(Collected data)
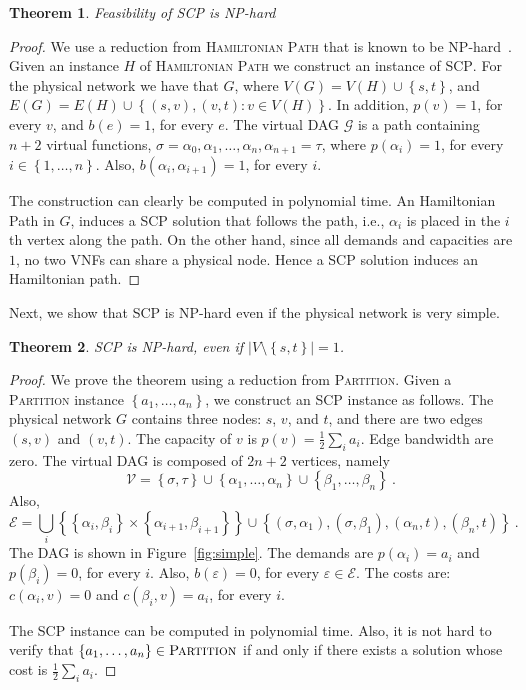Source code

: \documentclass[11pt]{article}
\newtheorem{theorem}{Theorem}
\newcommand{\set}[1]{\left\{ #1 \right\}}
\newcommand{\abs}[1]{\left| #1 \right|}
\newcommand{\half}{\frac{1}{2}}
\newcommand{\eps}{\varepsilon}
\newcommand{\scp}{\textsc{SCP}\xspace}
\newcommand{\calE}{\mathcal{E}}
\newcommand{\calG}{\mathcal{G}}
\newcommand{\calV}{\mathcal{V}}
\begin{document}
\begin{theorem}
Feasibility of \scp is NP-hard
\end{theorem}
\begin{proof}
We use a reduction from \textsc{Hamiltonian Path} that is known to be
NP-hard~\cite{GarJoh79}.
%
Given an instance $H$ of \textsc{Hamiltonian Path} we construct an
instance of \scp.  For the physical network we have that $G$, where
$V(G) = V(H) \cup \set{s,t}$, and $E(G) = E(H) \cup \set{(s,v),(v,t) :
  v \in V(H)}$.  In addition, $p(v) = 1$, for every $v$, and $b(e) =
1$, for every $e$.  The virtual DAG $\calG$ is a path containing $n+2$
virtual functions, $\sigma = \alpha_0, \alpha_1, \ldots, \alpha_n,
\alpha_{n+1} = \tau$, where $p(\alpha_i) = 1$, for every $i \in
\set{1,\ldots,n}$.  Also, $b(\alpha_i,\alpha_{i+1}) = 1$, for every
$i$.

The construction can clearly be computed in polynomial time.
%
An Hamiltonian Path in $G$, induces a \scp solution that follows the
path, i.e., $\alpha_i$ is placed in the $i$th vertex along the path.
%
On the other hand, since all demands and capacities are $1$, no two
VNFs can share a physical node.  Hence a \scp solution induces an
Hamiltonian path.
\end{proof}

Next, we show that \scp is NP-hard even if the physical network is
very simple. 

\begin{theorem}
\label{thm:simple}
\scp is NP-hard, even if $\abs{V \setminus \set{s,t}} = 1$.
\end{theorem}
\begin{proof}
We prove the theorem using a reduction from \textsc{Partition}.
Given a \textsc{Partition} instance $\set{a_1, \ldots, a_n}$, we
construct an \scp instance as follows.
%
The physical network $G$ contains three nodes: $s$, $v$, and $t$, and
there are two edges $(s,v)$ and $(v,t)$.  The capacity of $v$ is $p(v)
= \half \sum_i a_i$.  Edge bandwidth are zero.
%
The virtual DAG is composed of $2n+2$ vertices, namely
\[
\calV
= \set{\sigma,\tau}
  \cup \set{\alpha_1, \ldots, \alpha_n}
  \cup \set{\beta_1, \ldots, \beta_n}
~.
\]
Also,
\[
\calE
= \bigcup_i \set{ \set{\alpha_i,\beta_i} \times \set{\alpha_{i+1},\beta_{i+1}} } 
  \cup
  \set{ (\sigma,\alpha_1), (\sigma,\beta_1), (\alpha_n,t), (\beta_n,t) }
~.
\]
The DAG is shown in Figure~\ref{fig:simple}.
%
The demands are $p(\alpha_i) = a_i$ and $p(\beta_i) = 0$, for every
$i$.  Also, $b(\eps) = 0$, for every $\eps \in \calE$.  The costs are:
$c(\alpha_i,v) = 0$ and $c(\beta_i,v) = a_i$, for every $i$.

The \scp instance can be computed in polynomial time.
%
Also, it is not hard to verify that $\set{a_1, \ldots, a_n} \in
\textsc{Partition}$ if and only if there exists a solution whose cost
is $\half \sum_i a_i$.
\end{proof}
\end{document}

▸ **Assigned task**: Restate the records above verbatim. Pictures stay out.

▸ **Output for this exercise**:
Source code

: \documentclass[11pt]{article}
\newtheorem{theorem}{Theorem}
\newcommand{\set}[1]{\left\{ #1 \right\}}
\newcommand{\abs}[1]{\left| #1 \right|}
\newcommand{\half}{\frac{1}{2}}
\newcommand{\eps}{\varepsilon}
\newcommand{\scp}{\textsc{SCP}\xspace}
\newcommand{\calE}{\mathcal{E}}
\newcommand{\calG}{\mathcal{G}}
\newcommand{\calV}{\mathcal{V}}
\begin{document}
\begin{theorem}
Feasibility of \scp is NP-hard
\end{theorem}
\begin{proof}
We use a reduction from \textsc{Hamiltonian Path} that is known to be
NP-hard~\cite{GarJoh79}.
%
Given an instance $H$ of \textsc{Hamiltonian Path} we construct an
instance of \scp.  For the physical network we have that $G$, where
$V(G) = V(H) \cup \set{s,t}$, and $E(G) = E(H) \cup \set{(s,v),(v,t) :
  v \in V(H)}$.  In addition, $p(v) = 1$, for every $v$, and $b(e) =
1$, for every $e$.  The virtual DAG $\calG$ is a path containing $n+2$
virtual functions, $\sigma = \alpha_0, \alpha_1, \ldots, \alpha_n,
\alpha_{n+1} = \tau$, where $p(\alpha_i) = 1$, for every $i \in
\set{1,\ldots,n}$.  Also, $b(\alpha_i,\alpha_{i+1}) = 1$, for every
$i$.

The construction can clearly be computed in polynomial time.
%
An Hamiltonian Path in $G$, induces a \scp solution that follows the
path, i.e., $\alpha_i$ is placed in the $i$th vertex along the path.
%
On the other hand, since all demands and capacities are $1$, no two
VNFs can share a physical node.  Hence a \scp solution induces an
Hamiltonian path.
\end{proof}

Next, we show that \scp is NP-hard even if the physical network is
very simple. 

\begin{theorem}
\label{thm:simple}
\scp is NP-hard, even if $\abs{V \setminus \set{s,t}} = 1$.
\end{theorem}
\begin{proof}
We prove the theorem using a reduction from \textsc{Partition}.
Given a \textsc{Partition} instance $\set{a_1, \ldots, a_n}$, we
construct an \scp instance as follows.
%
The physical network $G$ contains three nodes: $s$, $v$, and $t$, and
there are two edges $(s,v)$ and $(v,t)$.  The capacity of $v$ is $p(v)
= \half \sum_i a_i$.  Edge bandwidth are zero.
%
The virtual DAG is composed of $2n+2$ vertices, namely
\[
\calV
= \set{\sigma,\tau}
  \cup \set{\alpha_1, \ldots, \alpha_n}
  \cup \set{\beta_1, \ldots, \beta_n}
~.
\]
Also,
\[
\calE
= \bigcup_i \set{ \set{\alpha_i,\beta_i} \times \set{\alpha_{i+1},\beta_{i+1}} } 
  \cup
  \set{ (\sigma,\alpha_1), (\sigma,\beta_1), (\alpha_n,t), (\beta_n,t) }
~.
\]
The DAG is shown in Figure~\ref{fig:simple}.
%
The demands are $p(\alpha_i) = a_i$ and $p(\beta_i) = 0$, for every
$i$.  Also, $b(\eps) = 0$, for every $\eps \in \calE$.  The costs are:
$c(\alpha_i,v) = 0$ and $c(\beta_i,v) = a_i$, for every $i$.

The \scp instance can be computed in polynomial time.
%
Also, it is not hard to verify that $\set{a_1, \ldots, a_n} \in
\textsc{Partition}$ if and only if there exists a solution whose cost
is $\half \sum_i a_i$.
\end{proof}
\end{document}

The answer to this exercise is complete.